XXIV
Mala suerte tuvo el alcalde de Citala para divertirse a sus anchas aquella noche, pues habiendo sido distraído de sus placeres en un principio por Gonzalo, lo fue también a la madrugada por don Pedro en persona, quien le mandó atento recado suplicándole pasase a su casa, donde lo esperaba para tratar asuntos importantes. Era el juez un comerciante de la localidad, de hacienda escasa; y como ya había recibido favores diversos de quien ahora solicitaba sus servicios, esperaba granjearse su mejor voluntad por medio de nuevas atenciones, para obtener de él que le enviase arroz, azúcar y aguardiente en comisión, y le diese su garantía cuando la hubiese menester, para comprar efectos a plazo.

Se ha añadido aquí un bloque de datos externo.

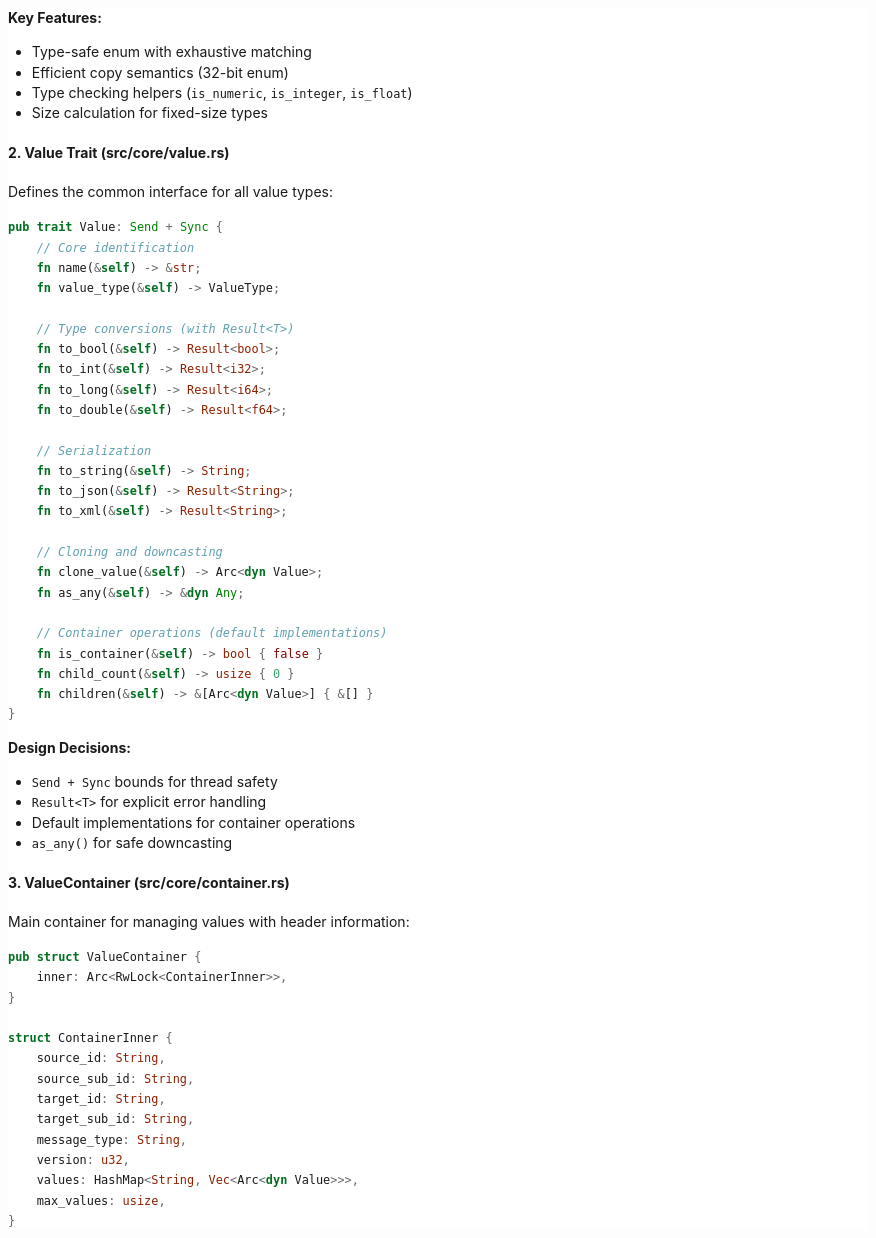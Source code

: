 **Key Features:**
- Type-safe enum with exhaustive matching
- Efficient copy semantics (32-bit enum)
- Type checking helpers (`is_numeric`, `is_integer`, `is_float`)
- Size calculation for fixed-size types

#### 2. Value Trait (src/core/value.rs)

Defines the common interface for all value types:

```rust
pub trait Value: Send + Sync {
    // Core identification
    fn name(&self) -> &str;
    fn value_type(&self) -> ValueType;

    // Type conversions (with Result<T>)
    fn to_bool(&self) -> Result<bool>;
    fn to_int(&self) -> Result<i32>;
    fn to_long(&self) -> Result<i64>;
    fn to_double(&self) -> Result<f64>;

    // Serialization
    fn to_string(&self) -> String;
    fn to_json(&self) -> Result<String>;
    fn to_xml(&self) -> Result<String>;

    // Cloning and downcasting
    fn clone_value(&self) -> Arc<dyn Value>;
    fn as_any(&self) -> &dyn Any;

    // Container operations (default implementations)
    fn is_container(&self) -> bool { false }
    fn child_count(&self) -> usize { 0 }
    fn children(&self) -> &[Arc<dyn Value>] { &[] }
}
```

**Design Decisions:**
- `Send + Sync` bounds for thread safety
- `Result<T>` for explicit error handling
- Default implementations for container operations
- `as_any()` for safe downcasting

#### 3. ValueContainer (src/core/container.rs)

Main container for managing values with header information:

```rust
pub struct ValueContainer {
    inner: Arc<RwLock<ContainerInner>>,
}

struct ContainerInner {
    source_id: String,
    source_sub_id: String,
    target_id: String,
    target_sub_id: String,
    message_type: String,
    version: u32,
    values: HashMap<String, Vec<Arc<dyn Value>>>,
    max_values: usize,
}
```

Por todas estas razones presentes y futuras, acudió solícito al llamado, saliendo sin vacilación de aquel lugar de delicias, y arrancándose de los brazos de una hermosa morena con quien casualmente bailaba en aquellos dichosos momentos. ¿Pero qué no se hace en favor de los ricos? ¿Qué no se sacrifica a la esperanza de obtener lucro?
Recibió don Pedro al alcalde con la gravedad que le era característica, en la sala de su casa, acompañado por el letrado que había defendido a Roque. Hablaba con éste, a la sazón, del amparo pedido la noche precedente.
—Se me figura —decía don Pedro—, que el pobre Roque está muerto a estas horas.
—Tal vez no —repuso el abogado—, porque don Gonzalo salió de aquí a toda prisa, resuelto a alcanzar a la escolta.
—¿A qué hora?
—Como a las diez de la noche.
—Es extraño que no haya vuelto todavía —observó don Pedro—. ¿Qué habrá pasado?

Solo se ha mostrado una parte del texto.